Post-neoliberal youth policy and its effects on youth service provision: The molar force of policy in youth service assemblage
Ian McGimpsey, University of Birmingham

This paper presents findings from an ESRC-funded research project about youth work practice and subjectivity in the context of youth service policy. I explore the changing nature of policy related to youth services in the continuing aftermath of the financial crisis of 2007/8, and the effects on local service provision.

The research took place between 2010 and 2013, during the greatest upheaval to youth services in over 50 years, and in a wider policy context of austerity, localism and ‘open public services’ reform. These reforms have dramatically reduced financial flows to youth services, and introduced new policy narratives of ‘social investment’ accompanied by novel organisational forms, networks, and contractual arrangements that have changed the nature of risk for service providers. I argue this collectively amounts to a distinct phase of ‘post-neoliberal’ policy making in education and youth services. Meanwhile, ‘youth’ has changed as economic conditions have accelerated longer-term trends towards greater complexity and attenuation of transitions into adult life.

This paper works with Deleuze & Guattari’s notions of assemblage and desiring-production to develop education policy sociological analyses appropriate to the fluidity and mobility of policy and public services at this time. This approach takes seriously the idea of policy as a force that not only enforces categorisations and symbolic territories, but that decodes and deterritorializes in processes that see longinscribed categories of youth service and public and voluntary organisation lose definition. The project consisted of 10 ethnographic case studies undertaken over two years in youth services across England.

This conceptual and empirical basis is used to consider the constitutive force of policy in its interaction with the materiality of local communities, by exploring the productive interconnections of policy discourse, subjects, buildings, localities, and monetary flows.

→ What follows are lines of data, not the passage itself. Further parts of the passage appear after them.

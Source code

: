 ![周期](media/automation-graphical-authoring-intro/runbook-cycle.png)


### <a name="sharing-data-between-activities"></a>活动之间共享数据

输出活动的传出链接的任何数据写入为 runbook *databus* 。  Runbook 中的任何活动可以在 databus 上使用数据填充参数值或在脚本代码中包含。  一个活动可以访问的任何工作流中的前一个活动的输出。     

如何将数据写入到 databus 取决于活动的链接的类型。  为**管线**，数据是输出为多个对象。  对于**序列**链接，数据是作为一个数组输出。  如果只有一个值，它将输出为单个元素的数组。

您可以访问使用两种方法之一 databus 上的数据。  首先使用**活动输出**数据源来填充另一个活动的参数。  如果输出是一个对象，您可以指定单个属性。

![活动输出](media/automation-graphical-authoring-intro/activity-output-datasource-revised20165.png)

In this paper I follow the molar lines of policy to argue that contemporary youth service assemblage serves to destabilise characteristic aspects of youth services in the UK. The terms of ‘social investment’ have driven forms of service evaluation that support ‘impact investment’, and have created heightened insecurity around youth practitioner employment. Open-access, community-based provision has become increasingly unthinkable, while project forms of working dominate that rely on deficit categorisations of young people, and that shorten relationships and formalise interactions with young people. Ultimately, I claim that post-neoliberal policy making has further diminished the capacity of youth services to operate politically even as young people suffer growing social and economic injustice.

Inclusion/Exclusion: The framing of a policy dilemma
Des McNulty, University of Glasgow

Over the last five years there has been a substantial reduction in the number of school exclusions in Glasgow. This is a result of strong managerial intervention from the Director of Education who has closely monitored the number and length of exclusions, querying exclusion decisions and intervening on a case by case basis, while providing a policy steer which discourages the use of exclusion other than in exceptional circumstances. In the presentation, this policy change will be placed in the context of changes in the leadership and management model in schools, wider policy considerations about the consequences of school exclusion on the current and future behaviour of young people, policy initiatives coming from central government in relation to school exclusion, resistance to limits on the use of exclusion from teachers and their representative bodies and local initiatives to limit exclusion by authority managers. My interest will particularly focus on how school-based educational and disciplinary considerations interact with a wider policy debate and beyond school policy considerations which prevail at local and central government level.

Reflections on career transition of a man on moving from specialist policing into Early Childhood Education as an academic
Patrick Meehan, Canterbury Christ Church University

Constructing a professional identity in a male-dominated, traditional occupation such as the police force (Bittner,1974, Bayley 1979, Fielding 1988 & 1994) has been examined by the literature. Literature on career transition in educational organisations focuses on the personal capabilities and skills of the postholder for the demands of the job (such as Nias 1989, Dunning, 1998, Corn 1993, Draper and McMichael 1998, Daresh and Male 2005). However, there is limited research that examines career transitions from male dominated professions into female dominated professions such as the field of early childhood education (Haase, 2008, Timmerman and Schreuder, 2008, Cushman,2009).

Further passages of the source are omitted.